It is rare to meet a man as interesting as David Campbell; rarer still to be given access to his rich and vibrant history. But Minstrel Heart, David’s memoir, gives you the opportunity to join David on a journey through his childhood in wartime Fraserburgh, to a holiday job with a life-changing conclusion, through a pivotal role as a BBC radio producer, and finally to his international career as an acclaimed storyteller.  

We sat down with David one afternoon to discuss Minstrel Heart, love, poets and storytelling, and the exhilarating adventures that have shaped his life. 

What drew you to storytelling? 

I think I was born a storyteller. When I was very little, maybe two or three, my aunt came to visit our house when my mother was ill, and I was incessantly telling her stories. And then, when I was a little older, I was always organising performances. So, I always was captivated by stories and poetry, even when I was quite young. 

Were there particular stories that you liked to tell?

When I reached an age that I liked reading, I was in love with Tom Sawyer and Huckleberry Finn – the rebel characters. Then, of course, at that age, we were also reading Richmal Compton’s ‘Just William’ – they were bandits and outlaws.  

When I was about 12, I also had a gang, and the gang had a quarry. It was amazing – paradise! We not only built huts, but had Olympic games, performances. They would sit in the hut, and I would sit at the fire, some distance away, and I would tell stories – I’d have been 12. So, I was telling stories, some I’d read and some I invented. Then at school, I loved debating and drama club. 

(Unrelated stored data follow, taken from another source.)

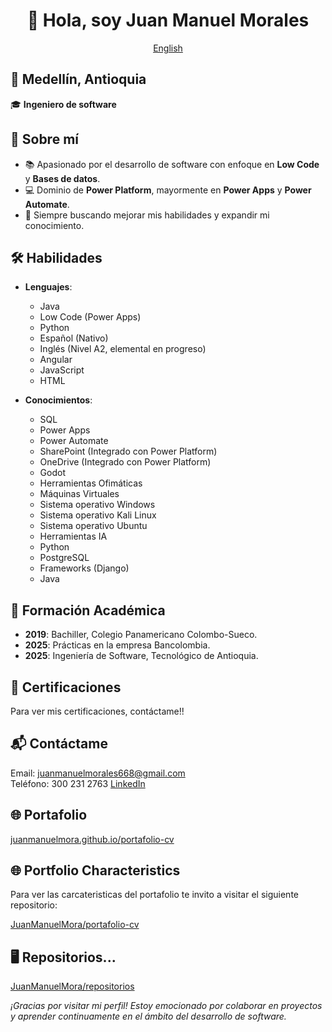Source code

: <div align="center">

# 👋 Hola, soy Juan Manuel Morales

[English](/en/README_en.md)

</div>

## 📍 Medellín, Antioquia  
🎓 **Ingeniero de software** 


## 🚀 Sobre mí
- 📚 Apasionado por el desarrollo de software con enfoque en **Low Code** y **Bases de datos**.
- 💻 Dominio de **Power Platform**, mayormente en **Power Apps** y **Power Automate**.
- 🌟 Siempre buscando mejorar mis habilidades y expandir mi conocimiento.


## 🛠️ Habilidades
- **Lenguajes**:
  - Java
  - Low Code (Power Apps)
  - Python
  - Español (Nativo)
  - Inglés (Nivel A2, elemental en progreso)
  - Angular
  - JavaScript
  - HTML


- **Conocimientos**: 
  - SQL
  - Power Apps
  - Power Automate
  - SharePoint (Integrado con Power Platform)
  - OneDrive (Integrado con Power Platform)
  - Godot
  - Herramientas Ofimáticas
  - Máquinas Virtuales
  - Sistema operativo Windows
  - Sistema operativo Kali Linux
  - Sistema operativo Ubuntu
  - Herramientas IA
  - Python
  - PostgreSQL
  - Frameworks (Django)
  - Java


## 📜 Formación Académica
- **2019**: Bachiller, Colegio Panamericano Colombo-Sueco.
- **2025**: Prácticas en la empresa Bancolombia.
- **2025**: Ingeniería de Software, Tecnológico de Antioquia.


## 📝 Certificaciones
Para ver mis certificaciones, contáctame!!


## 📬 Contáctame
Email: juanmanuelmorales668@gmail.com  
Teléfono: 300 231 2763
[LinkedIn](https://www.linkedin.com/in/juan-manuel-morales-garcia/)

## 🌐 Portafolio
[juanmanuelmora.github.io/portafolio-cv](https://juanmanuelmora.github.io/portafolio-cv)

## 🌐 Portfolio Characteristics
Para ver las carcateristicas del portafolio te invito a visitar el siguiente repositorio:

[JuanManuelMora/portafolio-cv](https://github.com/JuanManuelMora/portafolio-cv)

## 🖥 Repositorios...
[JuanManuelMora/repositorios](https://github.com/JuanManuelMora?tab=repositories)


*¡Gracias por visitar mi perfil! Estoy emocionado por colaborar en proyectos y aprender continuamente en el ámbito del desarrollo de software.*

Did you think, at the time, that one day you would be known for storytelling?  

No, because at that time there was not such a vogue for storytelling in the settled community. It wasn’t until I got to know travellers, like Duncan Williamson and Sheila Stewart, that I really knew about the life and living of a storyteller. And, of course, Donald Smith at the Storytelling Centre – he was a great champion of drama and stories. 

Is that what drew you to radio? Because it was a way for people to tell stories. 

Yes, it did. I loved radio. When we were young, of course, it was the thing. Funnily enough, my job in radio was offered to me by the beautiful Sinclair Aitken, who was head of broadcasting in Scotland at the time, because, when asked a question about my life, it gave me the opportunity to tell a very strange story. 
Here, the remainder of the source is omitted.